*How to complete this task*. For each line below, check for "бандла"; give only the total of lines where it occurs.
-- Records for this exercise follows --
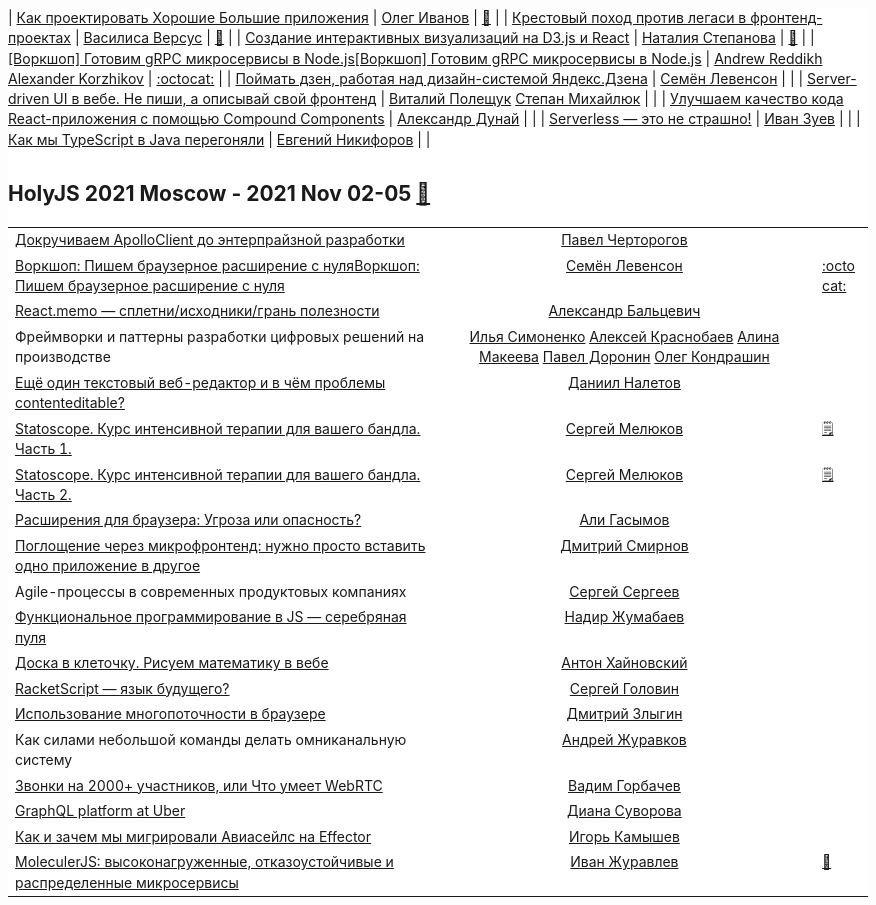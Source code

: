 | [Как проектировать Хорошие Большие приложения](https://youtu.be/9940Bk0naV8)  |  [Олег Иванов](../../speakers/Олег%20Иванов.md)  | [:notebook:](https://squidex.jugru.team/api/assets/srm/362fcc3b-b915-476f-b250-78a2477fa472/oleg-ivanov-k-holyjs.pdf)   |
| [Крестовый поход против легаси в фронтенд-проектах](https://youtu.be/HG-lYZFV_B4)  |  [Василиса Версус](../../speakers/Василиса%20Версус.md)  | [:notebook:](https://squidex.jugru.team/api/assets/srm/e4f2d099-e284-484d-9cdd-737e13f33b48/holyjs-2022-spring.pdf)   |
| [Создание интерактивных визуализаций на D3.js и React](https://youtu.be/6arVw6BJfMU)  |  [Наталия Степанова](../../speakers/Наталия%20Степанова.md)  | [:notebook:](https://squidex.jugru.team/api/assets/srm/5801583c-bbf1-4474-80a6-8836e8c5606b/holyjs.pdf)   |
| [[Воркшоп] Готовим gRPC микросервисы в Node.js](https://youtu.be/kxQP0KRgD00,https://youtu.be/hjdVVCMlQF4)[[Воркшоп] Готовим gRPC микросервисы в Node.js](https://youtu.be/kxQP0KRgD00,https://youtu.be/hjdVVCMlQF4)  |  [Andrew Reddikh](../../speakers/Andrew%20Reddikh.md)  [Alexander Korzhikov](../../speakers/Alexander%20Korzhikov.md)  |  [:octocat:](https://github.com/x-technology/mono-repo-nodejs-svc-sample)  |
| [Поймать дзен, работая над дизайн-системой Яндекс.Дзена](https://youtu.be/1ZxDw-wovws)  |  [Семён Левенсон](../../speakers/Семён%20Левенсон.md)  |    |
| [Server-driven UI в вебе. Не пиши, а описывай свой фронтeнд](https://youtu.be/s4KnMVP9KL4)  |  [Виталий Полещук](../../speakers/Виталий%20Полещук.md)  [Степан Михайлюк](../../speakers/Степан%20Михайлюк.md)  |    |
| [Улучшаем качество кода React-приложения с помощью Compound Components](https://youtu.be/4BByJUk5x7M)  |  [Александр Дунай](../../speakers/Александр%20Дунай.md)  |    |
| [Serverless — это не страшно!](https://youtu.be/7gl7ECjXdIs)  |  [Иван Зуев](../../speakers/Иван%20Зуев.md)  |    |
| [Как мы TypeScript в Java перегоняли](https://youtu.be/zvtMq-p3HGg)  |  [Евгений Никифоров](../../speakers/Евгений%20Никифоров.md)  |    |
## HolyJS 2021 Moscow - 2021 Nov 02-05 [:movie_camera:](https://www.youtube.com/playlist?list=PL8sJahqnzh8IYDYRieNB0axR-8siPTVuh)
| | | |
| --- | :---: | --- |
| [Докручиваем ApolloClient до энтерпрайзной разработки](https://www.youtube.com/watch?v=sIj4NY26bCQ)  |  [Павел Черторогов](../../speakers/Павел%20Черторогов.md)  |    |
| [Воркшоп: Пишем браузерное расширение с нуля](https://www.youtube.com/watch?v=OWdHDGgt0zo,https://www.youtube.com/watch?v=Lrhyu99rAEA)[Воркшоп: Пишем браузерное расширение с нуля](https://www.youtube.com/watch?v=OWdHDGgt0zo,https://www.youtube.com/watch?v=Lrhyu99rAEA)  |  [Семён Левенсон](../../speakers/Семён%20Левенсон.md)  |  [:octocat:](https://github.com/semeleven/webextension-workshop)  |
| [React.memo — сплетни&#x2F;исходники&#x2F;грань полезности](https://www.youtube.com/watch?v=5BEnXU1ma5A)  |  [Александр Бальцевич](../../speakers/Александр%20Бальцевич.md)  |    |
| Фреймворки и паттерны разработки цифровых решений на производстве  |  [Илья Симоненко](../../speakers/Илья%20Симоненко.md)  [Алексей Краснобаев](../../speakers/Алексей%20Краснобаев.md)  [Алина Макеева](../../speakers/Алина%20Макеева.md)  [Павел Доронин](../../speakers/Павел%20Доронин.md)  [Олег Кондрашин](../../speakers/Олег%20Кондрашин.md)  |    |
| [Ещё один текстовый веб-редактор и в чём проблемы contenteditable?](https://youtu.be/SeawjoX23XE)  |  [Даниил Налетов](../../speakers/Даниил%20Налетов.md)  |    |
| [Statoscope. Курс интенсивной терапии для вашего бандла. Часть 1.](https://www.youtube.com/watch?v=aAkmZ0gMYQ8)  |  [Сергей Мелюков](../../speakers/Сергей%20Мелюков.md)  |   [:spiral_notepad:](https://habr.com/ru/company/jugru/blog/595595/) |
| [Statoscope. Курс интенсивной терапии для вашего бандла. Часть 2.](https://www.youtube.com/watch?v=-OUb1RmLhK0)  |  [Сергей Мелюков](../../speakers/Сергей%20Мелюков.md)  |   [:spiral_notepad:](https://habr.com/ru/company/jugru/blog/595595/) |
| [Расширения для браузера: Угроза или опасность?](https://www.youtube.com/watch?v=ht4V3ZfFhAk)  |  [Али Гасымов](../../speakers/Али%20Гасымов.md)  |    |
| [Поглощение через микрофронтенд: нужно просто вставить одно приложение в другое](https://www.youtube.com/watch?v=PSBu79hhRXM)  |  [Дмитрий Смирнов](../../speakers/Дмитрий%20Смирнов.md)  |    |
| Agile-процессы в современных продуктовых компаниях  |  [Сергей Сергеев](../../speakers/Сергей%20Сергеев.md)  |    |
| [Функциональное программирование в JS — серебряная пуля](https://www.youtube.com/watch?v=fSmMHrTYcoM)  |  [Надир Жумабаев](../../speakers/Надир%20Жумабаев.md)  |    |
| [Доска в клеточку. Рисуем математику в вебе](https://www.youtube.com/watch?v=VvCbIXb0MG8)  |  [Антон Хайновский](../../speakers/Антон%20Хайновский.md)  |    |
| [RacketScript — язык будущего?](https://www.youtube.com/watch?v=fdFPyG_YX5Y)  |  [Сергей Головин](../../speakers/Сергей%20Головин.md)  |    |
| [Использование многопоточности в браузере](https://www.youtube.com/watch?v=CX4i2YaWPS0)  |  [Дмитрий Злыгин](../../speakers/Дмитрий%20Злыгин.md)  |    |
| Как силами небольшой команды делать омниканальную систему  |  [Андрей Журавков](../../speakers/Андрей%20Журавков.md)  |    |
| [Звонки на 2000+ участников, или Что умеет WebRTC](https://www.youtube.com/watch?v=bIIsoJ-pIX0)  |  [Вадим Горбачев](../../speakers/Вадим%20Горбачев.md)  |    |
| [GraphQL platform at Uber](https://www.youtube.com/watch?v=nwH-T0qCnZA)  |  [Диана Суворова](../../speakers/Диана%20Суворова.md)  |    |
| [Как и зачем мы мигрировали Авиасейлс на Effector](https://www.youtube.com/watch?v=HYaSnVEZiFk)  |  [Игорь Камышев](../../speakers/Игорь%20Камышев.md)  |    |
| [MoleculerJS: высоконагруженные, отказоустойчивые и распределенные микросервисы](https://www.youtube.com/watch?v=CuX0_dCysA4)  |  [Иван Журавлев](../../speakers/Иван%20Журавлев.md)  | [:notebook:](https://assets.ctfassets.net/nn534z2fqr9f/4RqTJqurhFwoUpfmYLslft/6f388b561cc7b3d085b9091bb4354be0/HolyJS_2021_Moscow_MoleculerJS.pdf)   |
-- Records for this exercise concluded --
*The completed task*. 2